【週末博物館紀行】東京で「憧れのミュシャ」を尋ねる (2/3ページ)

GOTRIP!

その際、フスはこう言ったそうです。

「Pravda vítězí(真実は勝利する)」

この言葉は、今のチェコ共和国の標語になっています。そしてミュシャの作品も、フスの最期の言葉を土台に制作されました。

・アール・ヌーヴォーの「役割」

ところでミュシャと言えば、やはり「アール・ヌーヴォーの第一人者」という印象があります。

アール・ヌーヴォー作品の特徴をひとことで表すとしたら、「曲線の組み合わせ」です。まるで植物のツタが交差したような作風、そして女性的な印象が作品の中にあります。

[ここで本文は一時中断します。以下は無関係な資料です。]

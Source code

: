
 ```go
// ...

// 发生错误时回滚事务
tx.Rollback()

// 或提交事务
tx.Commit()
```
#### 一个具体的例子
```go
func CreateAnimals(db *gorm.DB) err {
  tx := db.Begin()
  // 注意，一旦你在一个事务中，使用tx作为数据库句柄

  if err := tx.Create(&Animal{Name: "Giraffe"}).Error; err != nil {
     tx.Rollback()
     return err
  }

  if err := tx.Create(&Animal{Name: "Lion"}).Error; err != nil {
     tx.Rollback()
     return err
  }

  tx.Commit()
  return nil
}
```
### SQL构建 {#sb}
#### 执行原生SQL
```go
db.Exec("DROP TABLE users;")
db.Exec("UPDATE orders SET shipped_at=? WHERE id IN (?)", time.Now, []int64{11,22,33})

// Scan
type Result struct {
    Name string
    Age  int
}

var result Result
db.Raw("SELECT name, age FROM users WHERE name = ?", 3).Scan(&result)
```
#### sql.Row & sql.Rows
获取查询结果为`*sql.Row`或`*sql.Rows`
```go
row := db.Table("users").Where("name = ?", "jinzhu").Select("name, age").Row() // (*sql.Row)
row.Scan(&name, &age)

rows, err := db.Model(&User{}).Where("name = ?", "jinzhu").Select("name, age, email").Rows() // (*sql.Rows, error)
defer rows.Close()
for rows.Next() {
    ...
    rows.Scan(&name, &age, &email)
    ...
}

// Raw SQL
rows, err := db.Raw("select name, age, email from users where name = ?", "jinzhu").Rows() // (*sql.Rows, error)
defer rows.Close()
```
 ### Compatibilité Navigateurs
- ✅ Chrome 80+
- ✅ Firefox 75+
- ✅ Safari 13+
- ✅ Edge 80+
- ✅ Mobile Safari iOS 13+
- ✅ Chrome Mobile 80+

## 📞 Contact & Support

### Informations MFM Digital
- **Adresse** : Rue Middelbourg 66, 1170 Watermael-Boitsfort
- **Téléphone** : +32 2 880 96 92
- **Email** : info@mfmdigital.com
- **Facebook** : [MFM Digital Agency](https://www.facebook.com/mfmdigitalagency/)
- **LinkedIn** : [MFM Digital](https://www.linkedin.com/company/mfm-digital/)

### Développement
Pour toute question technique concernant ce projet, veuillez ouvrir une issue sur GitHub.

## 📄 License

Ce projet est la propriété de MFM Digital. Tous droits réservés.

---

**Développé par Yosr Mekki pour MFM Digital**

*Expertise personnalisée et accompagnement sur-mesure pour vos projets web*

アール・ヌーヴォーは「退廃的な美術思想」として異端視されてきた時代が長く続きましたが、現代の広告アートに絶大な影響をもたらしていることもまた事実。何しろミュシャのアール・ヌーヴォー絵画は、お芝居や商品の広告のために描かれたものですから。

美術における「退廃的」は決してマイナスポイントではなく、むしろ近世から近代に向けて飛躍する世界を見事に映し出したとも言えます。

そして、ミュシャの作品を始めとするアール・ヌーヴォーはハイブリッドなものでもあります。日本を含めた世界各国の作風を取り入れて成立した様式です。それ故に、ドイツの独裁者アドルフ・ヒトラーから攻撃を受けてしまったこともありましたが、「文化の国際融合」を促進させたという点でもアール・ヌーヴォーは高評価するべき美術運動なのです。

・対話と独立

話はチェコの独立闘争に戻ります。

この国が旧ソ連の衛星国から脱却し、本当の独立国として成立した「ビロード革命」の際、世界はその平和的手法を絶賛しました。